13:10 to 13:20... damn straight to the point.
Excellent video that should be seen by all. Chris Hedges correctly notes that the Democratic Party in Europe (I lived there 22 years) would be considered far right: Where does this leave us? What are we doing? In the same way, he notes that, in France, if you told French students they would be paying $50,000 a year for school, they would shut the country down. He is right again, for I have seen it.
Bless you Chris, and us.
the interview with Chris Hedges has been one of the best -
wish he'd start a movement in a particular city in a particular state to create the role model for the future
Great interview series! Paul and Chris continue to kick ass and stay hungry!
Chris Hedges is a breath of fresh air - there's nothing like hearing the truth. Thank you.
Here we are 10 years later & it's worse than EVER!
This is probably my favorite interview, and I love hearing from Col. Wilkerson. You guys are a bastion of hope, if you will forgive the term. Thank you so much for what you do!
occupy was our offer to solve this situation peacefully.
make of this comment what you wish.
I am thinkful that I am old. There is no other reason for spying on us but to act against us if we weild any power to wake others up.
My question is what do they gain once the entire middle class is gone? Goods for sale and no buyers? This short sightness is madness....
Great channel. TH-cam icon and legend Double Rainbow Guy just subscribed.
Paul Jay is one of the best journalists around.
We MUST get out in the streets. I put up signs on telephone poles as often as I can. I'm looking forward to meeting you all out there.
Chris is so passionate he can hardly wait 10 seconds for them to start a new clip so that he can articulate his point. Love it
A major problem with a municipal healthcare system is that it is very restrictive. Only people who are registered in the district are allowed to use the healthcare services there. If you have an emergency, you have the right to get treatment, but as soon as you're out of the ICU, you have to transfer to a hospital in your own district.

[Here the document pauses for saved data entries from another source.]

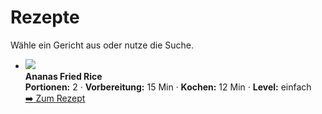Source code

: # Rezepte

Wähle ein Gericht aus oder nutze die Suche.

<div class="grid cards" markdown>

- ![](rezepte/bilder/ananas-fried-rice.jpg)  
  **Ananas Fried Rice**  
  **Portionen:** 2 · **Vorbereitung:** 15 Min · **Kochen:** 12 Min · **Level:** einfach  
  [:arrow_right: Zum Rezept](ananas-fried-rice.md)

</div>
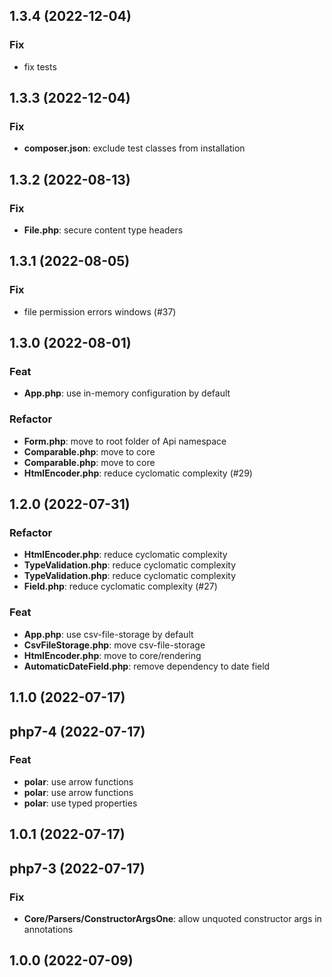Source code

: ## 1.3.4 (2022-12-04)

### Fix

- fix tests

## 1.3.3 (2022-12-04)

### Fix

- **composer.json**: exclude test classes from installation

## 1.3.2 (2022-08-13)

### Fix

- **File.php**: secure content type headers

## 1.3.1 (2022-08-05)

### Fix

- file permission errors windows (#37)

## 1.3.0 (2022-08-01)

### Feat

- **App.php**: use in-memory configuration by default

### Refactor

- **Form.php**: move to root folder of Api namespace
- **Comparable.php**: move to core
- **Comparable.php**: move to core
- **HtmlEncoder.php**: reduce cyclomatic complexity (#29)

## 1.2.0 (2022-07-31)

### Refactor

- **HtmlEncoder.php**: reduce cyclomatic complexity
- **TypeValidation.php**: reduce cyclomatic complexity
- **TypeValidation.php**: reduce cyclomatic complexity
- **Field.php**: reduce cyclomatic complexity (#27)

### Feat

- **App.php**: use csv-file-storage by default
- **CsvFileStorage.php**: move csv-file-storage
- **HtmlEncoder.php**: move to core/rendering
- **AutomaticDateField.php**: remove dependency to date field

## 1.1.0 (2022-07-17)

## php7-4 (2022-07-17)

### Feat

- **polar**: use arrow functions
- **polar**: use arrow functions
- **polar**: use typed properties

## 1.0.1 (2022-07-17)

## php7-3 (2022-07-17)

### Fix

- **Core/Parsers/ConstructorArgsOne**: allow unquoted constructor args in annotations

## 1.0.0 (2022-07-09)
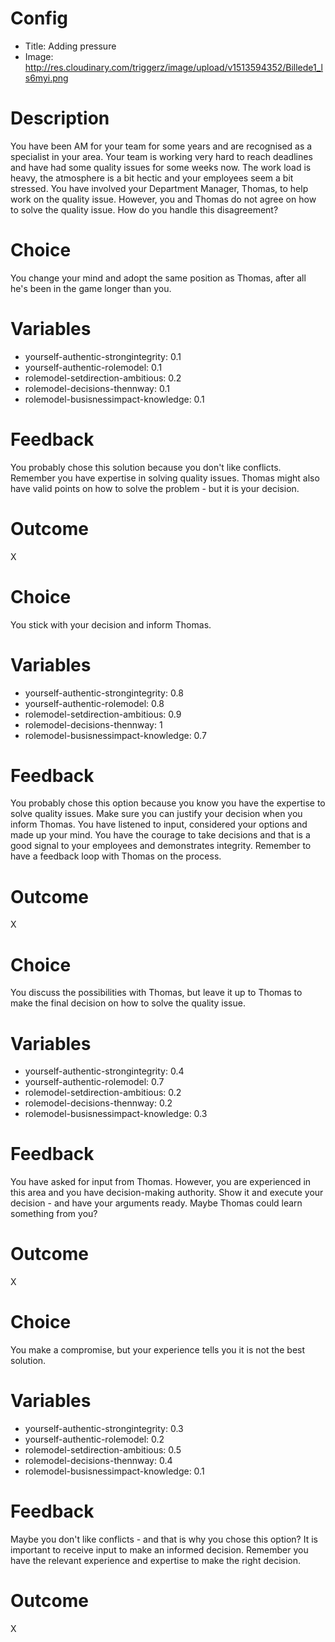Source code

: # Config
 - Title: Adding pressure 
 - Image: http://res.cloudinary.com/triggerz/image/upload/v1513594352/Billede1_ls6myi.png

# Description

You have been AM for your team for some years and are recognised as a specialist in your area. Your team is working very hard to reach deadlines and have had some quality issues for some weeks now. The work load is heavy, the atmosphere is a bit hectic and your employees seem a bit stressed. You have involved your Department Manager, Thomas, to help work on the quality issue. However, you and Thomas do not agree on how to solve the quality issue. How do you handle this disagreement?

# Choice
You change your mind and adopt the same position as Thomas, after all he's been in the game longer than you. 

# Variables
 - yourself-authentic-strongintegrity: 0.1
 - yourself-authentic-rolemodel: 0.1
 - rolemodel-setdirection-ambitious: 0.2
 - rolemodel-decisions-thennway: 0.1
 - rolemodel-busisnessimpact-knowledge: 0.1

# Feedback
You probably chose this solution because you don't like conflicts. Remember you have expertise in solving quality issues. Thomas might also have valid points on how to solve the problem - but it is your decision.  

# Outcome
X

# Choice
You stick with your decision and inform Thomas.

# Variables
 - yourself-authentic-strongintegrity: 0.8
 - yourself-authentic-rolemodel: 0.8
 - rolemodel-setdirection-ambitious: 0.9
 - rolemodel-decisions-thennway: 1
 - rolemodel-busisnessimpact-knowledge: 0.7

# Feedback
You probably chose this option because you know you have the expertise to solve quality issues. Make sure you can justify your decision when you inform Thomas. You have listened to input, considered your options and made up your mind. You have the courage to take decisions and that is a good signal to your employees and demonstrates integrity. Remember to have a feedback loop with Thomas on the process. 

# Outcome
X

# Choice
You discuss the possibilities with Thomas, but leave it up to Thomas to make the final decision on how to solve the quality issue.

# Variables
 - yourself-authentic-strongintegrity: 0.4
 - yourself-authentic-rolemodel: 0.7
 - rolemodel-setdirection-ambitious: 0.2
 - rolemodel-decisions-thennway: 0.2
 - rolemodel-busisnessimpact-knowledge: 0.3

# Feedback
You have asked for input from Thomas. However, you are experienced in this area and you have decision-making authority. Show it and execute your decision - and have your arguments ready. Maybe Thomas could learn something from you?  

# Outcome
X

# Choice
You make a compromise, but your experience tells you it is not the best solution. 

# Variables
 - yourself-authentic-strongintegrity: 0.3
 - yourself-authentic-rolemodel: 0.2
 - rolemodel-setdirection-ambitious: 0.5
 - rolemodel-decisions-thennway: 0.4
 - rolemodel-busisnessimpact-knowledge: 0.1

# Feedback
Maybe you don't like conflicts - and that is why you chose this option? It is important to receive input to make an informed decision. Remember you have the relevant experience and expertise to make the right decision. 

# Outcome
X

This interview is turning me around to really liking Chris, whom I have liked in general but had an uncertain feeling about, like he was a "sky is falling" type.

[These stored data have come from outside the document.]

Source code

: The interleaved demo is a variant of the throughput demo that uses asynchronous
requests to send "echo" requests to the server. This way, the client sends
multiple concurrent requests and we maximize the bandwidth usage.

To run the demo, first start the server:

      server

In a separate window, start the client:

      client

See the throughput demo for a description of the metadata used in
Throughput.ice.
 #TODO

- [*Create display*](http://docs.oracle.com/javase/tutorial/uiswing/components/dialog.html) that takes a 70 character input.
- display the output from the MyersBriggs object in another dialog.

How about now? "sky is falling" seemed rather appropriate to describe the last 4 years...and probably years to come. I like Chris now especially because it's refreshingly honest take on the whole system. None of that this side is bad, or that side is bad...they both suck and in the end, everyone appears to be a sucker and have fallen for their bag of identity politic tricks
100% correct
Love this series, but 1 minor complaint, the listing of the Videos on the Website is rather confusing. At least on the page with the Player. Putting x/7 in the visible title or some indication of Order would be most helpful.
I'd rather vote for something I want and not get it than to vote for something I don't want and get it.

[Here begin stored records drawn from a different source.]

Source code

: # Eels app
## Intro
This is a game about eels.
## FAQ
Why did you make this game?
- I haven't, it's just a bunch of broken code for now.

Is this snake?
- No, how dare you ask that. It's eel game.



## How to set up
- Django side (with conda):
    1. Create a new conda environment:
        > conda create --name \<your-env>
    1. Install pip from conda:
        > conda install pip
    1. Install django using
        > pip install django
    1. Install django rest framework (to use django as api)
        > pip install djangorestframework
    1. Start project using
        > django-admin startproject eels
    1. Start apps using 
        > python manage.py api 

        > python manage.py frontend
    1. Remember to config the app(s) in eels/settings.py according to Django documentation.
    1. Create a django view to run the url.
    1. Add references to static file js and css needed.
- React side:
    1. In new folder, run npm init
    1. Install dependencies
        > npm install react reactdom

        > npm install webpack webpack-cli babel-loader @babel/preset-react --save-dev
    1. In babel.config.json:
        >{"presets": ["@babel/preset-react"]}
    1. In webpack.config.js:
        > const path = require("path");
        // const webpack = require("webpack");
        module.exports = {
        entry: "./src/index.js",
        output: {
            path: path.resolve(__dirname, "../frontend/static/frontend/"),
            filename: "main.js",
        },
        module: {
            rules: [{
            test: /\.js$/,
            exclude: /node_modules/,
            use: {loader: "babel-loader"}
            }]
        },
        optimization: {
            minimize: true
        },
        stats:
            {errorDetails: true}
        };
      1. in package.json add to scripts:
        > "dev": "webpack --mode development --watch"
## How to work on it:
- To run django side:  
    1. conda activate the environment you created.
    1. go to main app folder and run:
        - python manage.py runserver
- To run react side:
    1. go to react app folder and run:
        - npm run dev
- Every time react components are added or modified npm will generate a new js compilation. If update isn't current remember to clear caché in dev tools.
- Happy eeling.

I'm amazed that Chris Hedges described accurately the state of affairs today back in a 2013 interview. It's too bad that all the great talent in the US is so marginalized that their voices are not heard by the majority of Americans.
Wow, Thanks Paul Jay, I'm very thankful to have TRNN as a source of real information. And thanks for getting Chris Hedges for this interview.
Excellent interview!!!
He Is ABSOFUCKINLUTELY CORRECT!
Dear Dr. Hedges: Y'all have heard Christ's teaching; a house divided against itself cannot stand!
Y'all know that a majority of Americans don't know the significance of the word, tinder.
hedges accurately predicts the rise of the trump movement.
Ima be real just came here cuz your car is a Eldorado Biarritz...love the profile pic lol
Hedges is such a valuable intellectual. I wish we could multiply him by 100 and spread him around the country to proselytize.
Where is the next segment? I would like to view the continuation of this discussion, but obviously I'm too inept to figure out how to find it... clues appreciated, thanks!
9:30 such a simple but accurate and ironic statement makes you wonder if in a city named Washington named after a man who held slaves and killed indians, would ever change their characteristics that allowed them to take the land to begin with. Ps kudos on the book Days of a revolt a very in depth book on the state of affairs today, i suggest you read it.
The left was waning long before Chris Hedges had a voice in it.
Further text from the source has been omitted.